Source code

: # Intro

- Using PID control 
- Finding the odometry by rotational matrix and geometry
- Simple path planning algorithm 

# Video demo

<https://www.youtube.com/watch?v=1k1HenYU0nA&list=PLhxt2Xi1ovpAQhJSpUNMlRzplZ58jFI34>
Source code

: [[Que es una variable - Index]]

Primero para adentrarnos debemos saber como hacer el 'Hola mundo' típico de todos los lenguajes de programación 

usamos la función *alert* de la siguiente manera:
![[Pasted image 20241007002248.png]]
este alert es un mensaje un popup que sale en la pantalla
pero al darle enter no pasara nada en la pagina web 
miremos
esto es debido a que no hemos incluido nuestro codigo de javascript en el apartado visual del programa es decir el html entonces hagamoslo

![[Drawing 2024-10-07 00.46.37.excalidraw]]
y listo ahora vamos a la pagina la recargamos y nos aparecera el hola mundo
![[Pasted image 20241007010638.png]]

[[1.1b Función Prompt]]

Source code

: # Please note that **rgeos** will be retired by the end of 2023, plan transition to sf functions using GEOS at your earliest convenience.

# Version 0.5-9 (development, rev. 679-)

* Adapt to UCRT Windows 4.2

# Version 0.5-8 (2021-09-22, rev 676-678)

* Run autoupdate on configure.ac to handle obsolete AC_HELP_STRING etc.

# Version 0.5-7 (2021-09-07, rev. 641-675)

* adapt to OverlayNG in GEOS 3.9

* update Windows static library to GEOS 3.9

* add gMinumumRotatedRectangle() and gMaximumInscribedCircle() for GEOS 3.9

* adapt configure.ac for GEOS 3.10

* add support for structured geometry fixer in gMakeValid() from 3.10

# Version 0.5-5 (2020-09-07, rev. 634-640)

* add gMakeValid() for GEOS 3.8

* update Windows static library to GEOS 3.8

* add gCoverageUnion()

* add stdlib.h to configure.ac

********************

• _ASSIGNMENT_
Please print the full listing shown above, exactly as it appears.

• _SOLUTION FOR THIS EXERCISE_
Source code

: # Intro

- Using PID control 
- Finding the odometry by rotational matrix and geometry
- Simple path planning algorithm 

# Video demo

<https://www.youtube.com/watch?v=1k1HenYU0nA&list=PLhxt2Xi1ovpAQhJSpUNMlRzplZ58jFI34>
Source code

: [[Que es una variable - Index]]

Primero para adentrarnos debemos saber como hacer el 'Hola mundo' típico de todos los lenguajes de programación 

usamos la función *alert* de la siguiente manera:
![[Pasted image 20241007002248.png]]
este alert es un mensaje un popup que sale en la pantalla
pero al darle enter no pasara nada en la pagina web 
miremos
esto es debido a que no hemos incluido nuestro codigo de javascript en el apartado visual del programa es decir el html entonces hagamoslo

![[Drawing 2024-10-07 00.46.37.excalidraw]]
y listo ahora vamos a la pagina la recargamos y nos aparecera el hola mundo
![[Pasted image 20241007010638.png]]

[[1.1b Función Prompt]]

Source code

: # Please note that **rgeos** will be retired by the end of 2023, plan transition to sf functions using GEOS at your earliest convenience.

# Version 0.5-9 (development, rev. 679-)

* Adapt to UCRT Windows 4.2

# Version 0.5-8 (2021-09-22, rev 676-678)

* Run autoupdate on configure.ac to handle obsolete AC_HELP_STRING etc.

# Version 0.5-7 (2021-09-07, rev. 641-675)

* adapt to OverlayNG in GEOS 3.9

* update Windows static library to GEOS 3.9

* add gMinumumRotatedRectangle() and gMaximumInscribedCircle() for GEOS 3.9

* adapt configure.ac for GEOS 3.10

* add support for structured geometry fixer in gMakeValid() from 3.10

# Version 0.5-5 (2020-09-07, rev. 634-640)

* add gMakeValid() for GEOS 3.8

* update Windows static library to GEOS 3.8

* add gCoverageUnion()

* add stdlib.h to configure.ac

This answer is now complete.